A Pre-Therapeutic Dose Prediction Workflow for Lu-177-PSMA Therapy: Integrating PBPK Modeling with Monte Carlo Simulation
Abstract
Purpose
To explore a comprehensive pre-therapeutic dose prediction workflow for Lu‑177‑PSMA radiopharmaceutical therapy by combining a physiologically based pharmacokinetic (PBPK) model with Monte Carlo simulation.
Methods
The PBPK model for Lu‑177‑PSMA, implemented in SimBiology, was used to generate time‑activity curves (TACs) for defined target volumes and critical organs. Input data included administration protocol, along with patient‑specific anatomic and physiological parameters from pre-therapeutic PET/CT images. The PBPK model outputs (activity over time per region) were then converted into source terms and imported into Monte Carlo simulation platform to calculate the corresponding cumulative absorbed dose distributions. To evaluate the workflow, we compared the predicted cumulative absorbed doses with the actual dose verification from a series of post-injection SPECT/CT scans within a retrospective patient cohort.
Results
An integrated technical workflow combining the Lu‑177‑PSMA PBPK model with Monte Carlo dose calculation was successfully implemented, effectively bridging pharmacokinetic modeling and actual therapeutic dose prediction. Using this workflow, predicted cumulative absorbed doses to target regions and critical radiosensitive organs were obtained in the selected patient cohort. And evaluation results against real post‑therapy dosimetry data showed good agreement.
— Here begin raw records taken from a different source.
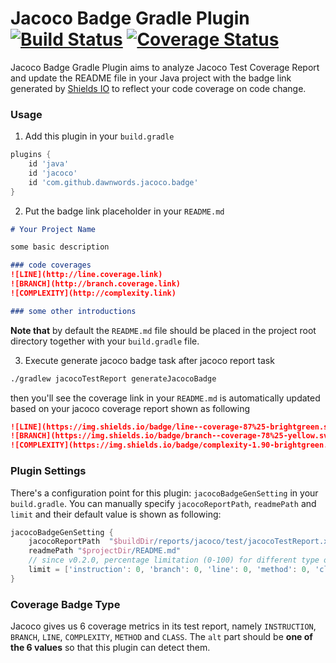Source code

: # Jacoco Badge Gradle Plugin [![Build Status](https://travis-ci.org/dawnwords/jacoco-badge-gradle-plugin.svg?branch=master)](https://travis-ci.org/dawnwords/jacoco-badge-gradle-plugin) [![Coverage Status](https://coveralls.io/repos/github/dawnwords/jacoco-badge-gradle-plugin/badge.svg)](https://coveralls.io/github/dawnwords/jacoco-badge-gradle-plugin)

Jacoco Badge Gradle Plugin aims to analyze Jacoco Test Coverage Report and update the README file
in your Java project with the badge link generated by [Shields IO](https://shields.io/) to reflect 
your code coverage on code change.

### Usage

1. Add this plugin in your `build.gradle`

```groovy
plugins {
    id 'java'
    id 'jacoco'
    id 'com.github.dawnwords.jacoco.badge'
}
```

2. Put the badge link placeholder in your `README.md`

```markdown
# Your Project Name

some basic description

### code coverages
![LINE](http://line.coverage.link)
![BRANCH](http://branch.coverage.link)
![COMPLEXITY](http://complexity.link)

### some other introductions
```

**Note that** by default the `README.md` file should be placed in the project root directory together 
with your `build.gradle` file.

3. Execute generate jacoco badge task after jacoco report task 

```bash
./gradlew jacocoTestReport generateJacocoBadge
```

then you'll see the coverage link in your `README.md` is automatically updated based on your jacoco 
coverage report shown as following

```markdown
![LINE](https://img.shields.io/badge/line--coverage-87%25-brightgreen.svg)
![BRANCH](https://img.shields.io/badge/branch--coverage-78%25-yellow.svg)
![COMPLEXITY](https://img.shields.io/badge/complexity-1.90-brightgreen.svg)
```

### Plugin Settings

There's a configuration point for this plugin: `jacocoBadgeGenSetting` in your `build.gradle`.
You can manually specify `jacocoReportPath`, `readmePath` and `limit` and their default value is shown 
as following:

```groovy
jacocoBadgeGenSetting {
    jacocoReportPath  "$buildDir/reports/jacoco/test/jacocoTestReport.xml"
    readmePath "$projectDir/README.md"
    // since v0.2.0, percentage limitation (0-100) for different type of coverage
    limit = ['instruction': 0, 'branch': 0, 'line': 0, 'method': 0, 'class': 0]
}
```

### Coverage Badge Type
Jacoco gives us 6 coverage metrics in its test report, namely `INSTRUCTION`, `BRANCH`, `LINE`, 
`COMPLEXITY`, `METHOD` and `CLASS`. The `alt` part should be **one of the 6 values** so that this plugin can detect them.
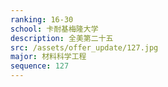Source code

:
```yaml
---
ranking: 16-30
school: 卡耐基梅隆大学
description: 全美第二十五
src: /assets/offer_update/127.jpg
major: 材料科学工程
sequence: 127
---
```

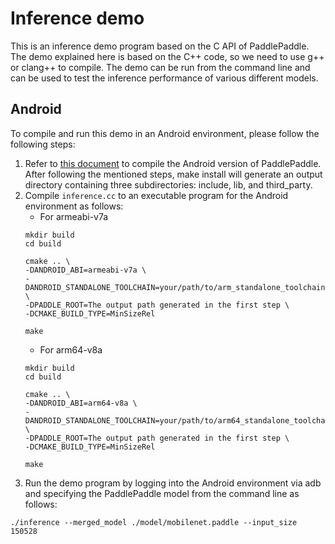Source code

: # Inference demo

This is an inference demo program based on the C API of PaddlePaddle.
The demo explained here is based on the C++ code, so we need to use g++ or clang++ to compile.
The demo can be run from the command line and can be used to test the inference performance of various different models.

## Android
To compile and run this demo in an Android environment, please follow the following steps:

1. Refer to [this document](https://github.com/PaddlePaddle/Paddle/blob/develop/doc/howto/cross_compiling/cross_compiling_for_android_cn.md) to compile the Android version of PaddlePaddle. After following the mentioned steps, make install will generate an output directory containing three subdirectories: include, lib, and third_party.
2. Compile `inference.cc` to an executable program for the Android environment as follows:
    - For armeabi-v7a
    ```
    mkdir build
    cd build

    cmake .. \
    -DANDROID_ABI=armeabi-v7a \
    -DANDROID_STANDALONE_TOOLCHAIN=your/path/to/arm_standalone_toolchain \
    -DPADDLE_ROOT=The output path generated in the first step \
    -DCMAKE_BUILD_TYPE=MinSizeRel

    make
    ```
    - For arm64-v8a
    ```
    mkdir build
    cd build

    cmake .. \
    -DANDROID_ABI=arm64-v8a \
    -DANDROID_STANDALONE_TOOLCHAIN=your/path/to/arm64_standalone_toolchain \
    -DPADDLE_ROOT=The output path generated in the first step \
    -DCMAKE_BUILD_TYPE=MinSizeRel

    make
    ```
3. Run the demo program by logging into the Android environment via adb and specifying the PaddlePaddle model from the command line as follows:
```
./inference --merged_model ./model/mobilenet.paddle --input_size 150528
```
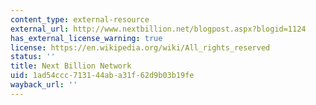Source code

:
 ```yaml
---
content_type: external-resource
external_url: http://www.nextbillion.net/blogpost.aspx?blogid=1124
has_external_license_warning: true
license: https://en.wikipedia.org/wiki/All_rights_reserved
status: ''
title: Next Billion Network
uid: 1ad54ccc-7131-44ab-a31f-62d9b03b19fe
wayback_url: ''
---
```

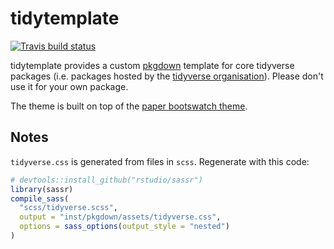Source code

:# tidytemplate
[![Travis build status](https://travis-ci.org/tidyverse/tidytemplate.svg?branch=master)](https://travis-ci.org/tidyverse/tidytemplate)

tidytemplate provides a custom [pkgdown](https://pkgdown.r-lib.org) template for core tidyverse packages (i.e. packages hosted by the [tidyverse organisation](https://github.com/tidyverse)). Please don't use it for your own package.

The theme is built on top of the [paper bootswatch theme](https://bootswatch.com/3/paper/).

## Notes

`tidyverse.css` is generated from files in `scss`. Regenerate with this code:

```R
# devtools::install_github("rstudio/sassr")
library(sassr)
compile_sass(
  "scss/tidyverse.scss",
  output = "inst/pkgdown/assets/tidyverse.css",
  options = sass_options(output_style = "nested")
)
```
These predictions potentially provide a clinical reference and can support the design of patient‑specific administered activities.
Conclusion
The established Lu‑177‑PSMA dose prediction workflow addresses a current gap in pre‑therapeutic dose prediction and offers a reliable tool for pre‑injection dose optimization. This systematic approach shows strong potential for clinical translation toward personalized, precise dosing in radiopharmaceutical therapy.